Against all odds, Deadpool is a success. Everything about its troubled production, possibly illegal tactics to generate buzz, and overall impact will make for a great industry memoir some day. Until then, anyone can only speculate as to what the future looks like for studio superhero movies. Guardians of the Galaxy director James Gunn warns Hollywood will now aim to make everything “like Deadpool,” and comics writer Todd McFarlane is already hard at work resurrecting his cult horror antihero Spawn.
But as much of a “game-changer” as Deadpool may be, a portion of its success relied on a superficial element that allowed the movie to break bank, and it will be a luxury its direct sequel Deadpool 2 will lack: Ryan Reynolds and his handsome mug.

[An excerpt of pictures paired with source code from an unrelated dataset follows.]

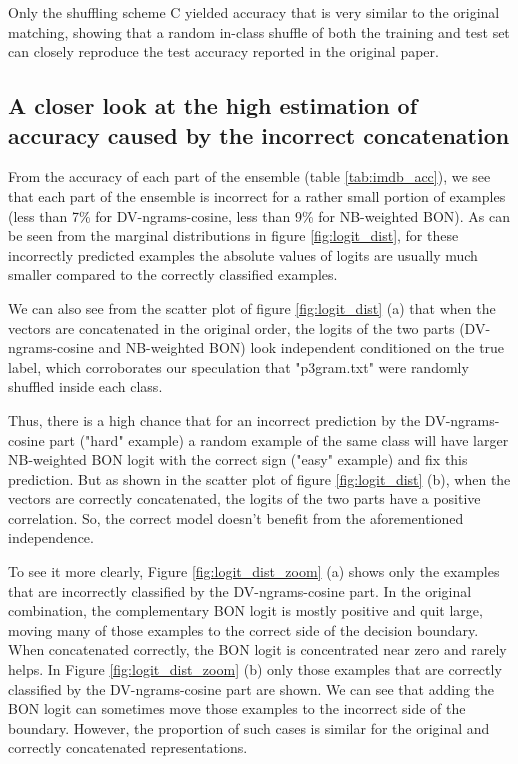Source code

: \documentclass[11pt]{article}
\begin{document}
Only the shuffling scheme C yielded accuracy that is very similar to the original matching, showing that a random in-class shuffle of both the training and test set can closely reproduce the test accuracy reported in the original paper.

\subsection{A closer look at the high estimation of accuracy caused by the incorrect concatenation}
\label{sec:subsec_hard_n_easy}
From the accuracy of each part of the ensemble (table \ref{tab:imdb_acc}), we see that each part of the ensemble is incorrect for a rather small portion of examples (less than 7\% for DV-ngrams-cosine, less than 9\% for NB-weighted BON). As can be seen from the marginal distributions in figure \ref{fig:logit_dist}, for these incorrectly predicted examples the absolute values of logits are usually much smaller compared to the correctly classified examples. 

We can also see from the scatter plot of figure \ref{fig:logit_dist} (a) that when the vectors are concatenated in the original order, the logits of the two parts (DV-ngrams-cosine and NB-weighted BON) look independent conditioned on the true label, which corroborates our speculation that "p3gram.txt" were randomly shuffled inside each class. 

Thus, there is a high chance that for an incorrect prediction by the DV-ngrams-cosine part ("hard" example) a random example of the same class will have larger NB-weighted BON logit with the correct sign ("easy" example) and fix this prediction. But as shown in the scatter plot of figure \ref{fig:logit_dist} (b), when the vectors are correctly concatenated, the logits of the two parts have a positive correlation. So, the correct model doesn't benefit from the aforementioned independence.

To see it more clearly, Figure \ref{fig:logit_dist_zoom} (a) shows only the examples that are incorrectly classified by the DV-ngrams-cosine part. In the original combination, the complementary BON logit is mostly positive and quit large, moving many of those examples to the correct side of the decision boundary. When concatenated correctly, the BON logit is concentrated near zero and rarely helps. In Figure \ref{fig:logit_dist_zoom} (b) only those examples that are correctly classified by the DV-ngrams-cosine part are shown. We can see that adding the BON logit can sometimes move those examples to the incorrect side of the boundary. However, the proportion of such cases is similar for the original and correctly concatenated representations.
\end{document}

Among the biggest reasons why Deadpool succeeded is due to the performance and appeal of its star Ryan Reynolds, an impeccably handsome actor with sharp comedic talent. The man is a 6-foot-2 cocktail of non-threatening Canadian geniality with a dynamic voice that can change octaves on instinct and abs more solid than concrete. It wasn’t just great casting, it was downright necessary to have Reynolds lead, because only Reynolds can be comically expressive underneath an opaquely red mask.
Ryan Reynolds spent a good chunk of Deadpool without his mask and sporting his normal, chiseled face, and that worked to the movie’s benefit. Masks are death for superhero movies. Beyond how much they cover up the very expensive actors they hire, producers and filmmakers dislike it because it’s visually displeasing. The biggest hurdles the genre suffered in the modern era were compromising the toy-friendly superhero masks and the inability for performers to act with them.
This frequently-criticized scene in Sam Raimi’s otherwise great Spider-Man is a prime example: It’s like watching a director play with action figures.
Scenes like the one above are why the X-Men filmmakers never cover Hugh Jackman with Wolverine’s yellow mask. Today’s lucrative contracts, star marketability, and the general hindrance of masks are why in The Avengers, Chris Evans takes off Captain America’s helmet so frequently and why Jeremy Renner’s Hawkeye doesn’t even have one.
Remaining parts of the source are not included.